## YOUR INSTRUCTIONS
Reproduce the records that follow exactly; any picture among them stays out.

## SUPPLIED INFORMATION
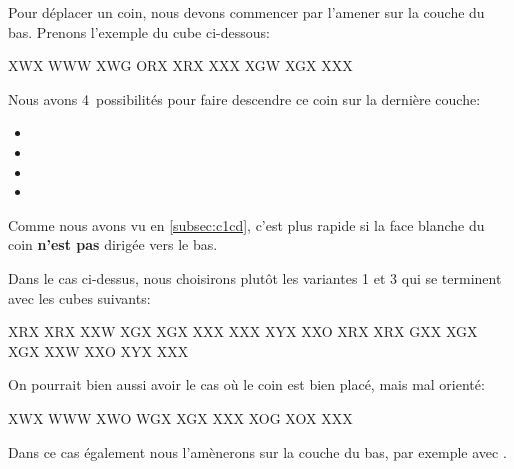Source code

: Pour déplacer un coin, nous devons commencer par l'amener sur la couche du bas. Prenons l'exemple du cube ci-dessous:

\begin{center}
	\RubikFaceUp%
	{X}{W}{X}%
	{W}{W}{W}%
	{X}{W}{G}
	\RubikFaceRight%
	{O}{R}{X}%
	{X}{R}{X}%
	{X}{X}{X}
	\RubikFaceFront%
	{X}{G}{W}%
	{X}{G}{X}%
	{X}{X}{X}
\end{center}

Nous avons 4~possibilités pour faire descendre ce coin sur la dernière couche:

\begin{itemize}
	\item {}
	\item {}
	\item {}
	\item {}		
\end{itemize}

Comme nous avons vu en \ref{subsec:c1cd}, c'est plus rapide si la face blanche du coin \textbf{n'est pas} dirigée vers le bas.

\begin{samepage}
Dans le cas ci-dessus, nous choisirons plutôt les variantes 1 et 3 qui se terminent avec les cubes suivants:

\begin{center}	
	\RubikFaceRight%
	{X}{R}{X}%
	{X}{R}{X}%
	{X}{X}{W}
	\RubikFaceFront%
	{X}{G}{X}%
	{X}{G}{X}%
	{X}{X}{X}
	\RubikFaceDown%
	{X}{X}{X}%
	{X}{Y}{X}%
	{X}{X}{O}
	\hspace*{1cm} 	
	\RubikFaceRight%
	{X}{R}{X}%
	{X}{R}{X}%
	{G}{X}{X}
	\RubikFaceFront%
	{X}{G}{X}%
	{X}{G}{X}%
	{X}{X}{W}
	\RubikFaceDown%
	{X}{X}{O}%
	{X}{Y}{X}%
	{X}{X}{X}
\end{center} 
\end{samepage}
	
On pourrait bien aussi avoir le cas où le coin est bien placé, mais mal orienté:

\begin{center}
	\RubikFaceUp%
	{X}{W}{X}%
	{W}{W}{W}%
	{X}{W}{O}
	\RubikFaceRight%
	{W}{G}{X}%
	{X}{G}{X}%
	{X}{X}{X}
	\RubikFaceFront%
	{X}{O}{G}%
	{X}{O}{X}%
	{X}{X}{X}
\end{center}

Dans ce cas également nous l'amènerons sur la couche du bas, par exemple avec .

## SOLVED EXERCISE
Source code

: Pour déplacer un coin, nous devons commencer par l'amener sur la couche du bas. Prenons l'exemple du cube ci-dessous:

\begin{center}
	\RubikFaceUp%
	{X}{W}{X}%
	{W}{W}{W}%
	{X}{W}{G}
	\RubikFaceRight%
	{O}{R}{X}%
	{X}{R}{X}%
	{X}{X}{X}
	\RubikFaceFront%
	{X}{G}{W}%
	{X}{G}{X}%
	{X}{X}{X}
\end{center}

Nous avons 4~possibilités pour faire descendre ce coin sur la dernière couche:

\begin{itemize}
	\item {}
	\item {}
	\item {}
	\item {}		
\end{itemize}

Comme nous avons vu en \ref{subsec:c1cd}, c'est plus rapide si la face blanche du coin \textbf{n'est pas} dirigée vers le bas.

\begin{samepage}
Dans le cas ci-dessus, nous choisirons plutôt les variantes 1 et 3 qui se terminent avec les cubes suivants:

\begin{center}	
	\RubikFaceRight%
	{X}{R}{X}%
	{X}{R}{X}%
	{X}{X}{W}
	\RubikFaceFront%
	{X}{G}{X}%
	{X}{G}{X}%
	{X}{X}{X}
	\RubikFaceDown%
	{X}{X}{X}%
	{X}{Y}{X}%
	{X}{X}{O}
	\hspace*{1cm} 	
	\RubikFaceRight%
	{X}{R}{X}%
	{X}{R}{X}%
	{G}{X}{X}
	\RubikFaceFront%
	{X}{G}{X}%
	{X}{G}{X}%
	{X}{X}{W}
	\RubikFaceDown%
	{X}{X}{O}%
	{X}{Y}{X}%
	{X}{X}{X}
\end{center} 
\end{samepage}
	
On pourrait bien aussi avoir le cas où le coin est bien placé, mais mal orienté:

\begin{center}
	\RubikFaceUp%
	{X}{W}{X}%
	{W}{W}{W}%
	{X}{W}{O}
	\RubikFaceRight%
	{W}{G}{X}%
	{X}{G}{X}%
	{X}{X}{X}
	\RubikFaceFront%
	{X}{O}{G}%
	{X}{O}{X}%
	{X}{X}{X}
\end{center}

Dans ce cas également nous l'amènerons sur la couche du bas, par exemple avec .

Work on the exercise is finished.